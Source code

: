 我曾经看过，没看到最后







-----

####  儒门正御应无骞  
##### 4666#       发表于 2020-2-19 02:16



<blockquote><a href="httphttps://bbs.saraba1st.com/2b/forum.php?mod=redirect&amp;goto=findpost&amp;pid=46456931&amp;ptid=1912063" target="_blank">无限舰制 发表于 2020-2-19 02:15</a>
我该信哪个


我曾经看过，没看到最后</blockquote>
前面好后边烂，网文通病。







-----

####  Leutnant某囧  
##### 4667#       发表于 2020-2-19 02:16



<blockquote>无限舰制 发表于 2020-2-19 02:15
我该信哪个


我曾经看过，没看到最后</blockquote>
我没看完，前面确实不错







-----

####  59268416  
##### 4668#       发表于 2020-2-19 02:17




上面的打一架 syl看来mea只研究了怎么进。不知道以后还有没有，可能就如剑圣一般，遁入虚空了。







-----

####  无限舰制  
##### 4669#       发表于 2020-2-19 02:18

^^^^^^^^^^^^^^^^

WHAT THE TASK REQUIRES
Across the records above, how many lines does the word "blockquote" appear on? Reply with the number only.

SOLUTION TO THE PROBLEM
4